The Drifters’ arrangement of “White Christmas” comes next, reuniting Smith and tenor Jeremie Hudson with their former Imperials partner, Ian Owens, as a guest bass vocalist. Though it would have made it impossible for the group to do this song live had Owens gotten the feature as the original arrangement dictates (the bass got the first verse and standout lines on the chorus in The Drifters version), part of me wishes he had gotten it instead of being confined to background vocals. Baritone Elliott McCoy takes those features instead, with Hudson taking the second verse. Owens shows up at background vocals again on “Mary Had A Baby.” The sound on both of these tracks sounds remarkably like the later versions of The Imperials, especially when Smith and Hudson start ad-libbing on “Mary Had A Baby.”
Other high points include “Mary Did You Know,” which follows the Gaither Vocal Band arrangement pretty closely but showcases the beautiful high harmony of the group, an uptempo arrangement of “It Came Upon A Midnight Clear” that is probably the most unique I’ve heard in quite a while, a mellow Hudson feature in “He Came Here For Me,” and another unique arrangement of a classic carol in “Noel.”
As a whole, Christmas projects are something that I can take or leave.

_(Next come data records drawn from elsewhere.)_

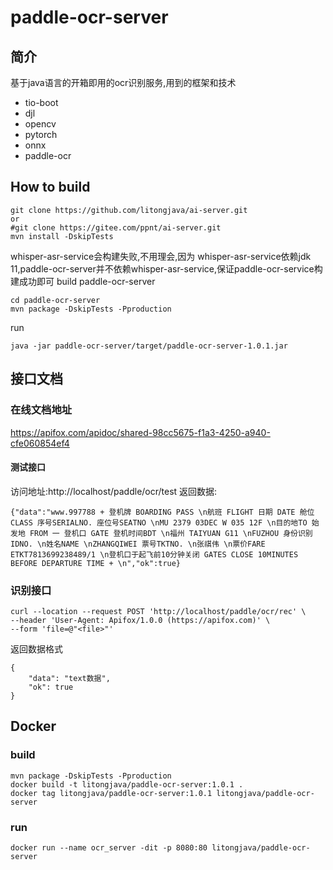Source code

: # paddle-ocr-server


## 简介

基于java语言的开箱即用的ocr识别服务,用到的框架和技术
- tio-boot
- djl
- opencv
- pytorch
- onnx
- paddle-ocr
## How to build
```
git clone https://github.com/litongjava/ai-server.git
or
#git clone https://gitee.com/ppnt/ai-server.git
mvn install -DskipTests
```
whisper-asr-service会构建失败,不用理会,因为 whisper-asr-service依赖jdk 11,paddle-ocr-server并不依赖whisper-asr-service,保证paddle-ocr-service构建成功即可
build paddle-ocr-server
```
cd paddle-ocr-server
mvn package -DskipTests -Pproduction
```
run
```
java -jar paddle-ocr-server/target/paddle-ocr-server-1.0.1.jar
```
## 接口文档

### 在线文档地址
https://apifox.com/apidoc/shared-98cc5675-f1a3-4250-a940-cfe060854ef4
#### 测试接口
访问地址:http://localhost/paddle/ocr/test
返回数据:
```
{"data":"www.997788 + 登机牌 BOARDING PASS \n航班 FLIGHT 日期 DATE 舱位 CLASS 序号SERIALNO. 座位号SEATNO \nMU 2379 03DEC W 035 12F \n目的地TO 始发地 FROM 一 登机口 GATE 登机时间BDT \n福州 TAIYUAN G11 \nFUZHOU 身份识别IDNO. \n姓名NAME \nZHANGQIWEI 票号TKTNO. \n张祺伟 \n票价FARE ETKT7813699238489/1 \n登机口于起飞前10分钟关闭 GATES CLOSE 10MINUTES BEFORE DEPARTURE TIME + \n","ok":true}
```
### 识别接口
```
curl --location --request POST 'http://localhost/paddle/ocr/rec' \
--header 'User-Agent: Apifox/1.0.0 (https://apifox.com)' \
--form 'file=@"<file>"'
```
返回数据格式
```
{
    "data": "text数据",
    "ok": true
}
```
## Docker
### build
```
mvn package -DskipTests -Pproduction
docker build -t litongjava/paddle-ocr-server:1.0.1 .
docker tag litongjava/paddle-ocr-server:1.0.1 litongjava/paddle-ocr-server
```
### run
```
docker run --name ocr_server -dit -p 8080:80 litongjava/paddle-ocr-server
```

Unless they offer something different from the stuff that usually permeates the airwaves this time of year, you can count me out. Three Bridges offers enough interesting arrangements and songs that haven’t been recorded by everybody and their brother that it has earned multiple plays on my iPod and in my car. Though not every song is a solid choice, this CD is a fine effort. If you’re a Three Bridges fan, or just want another Christmas collection to play every year, Christmas Must Be Tonight is a good choice.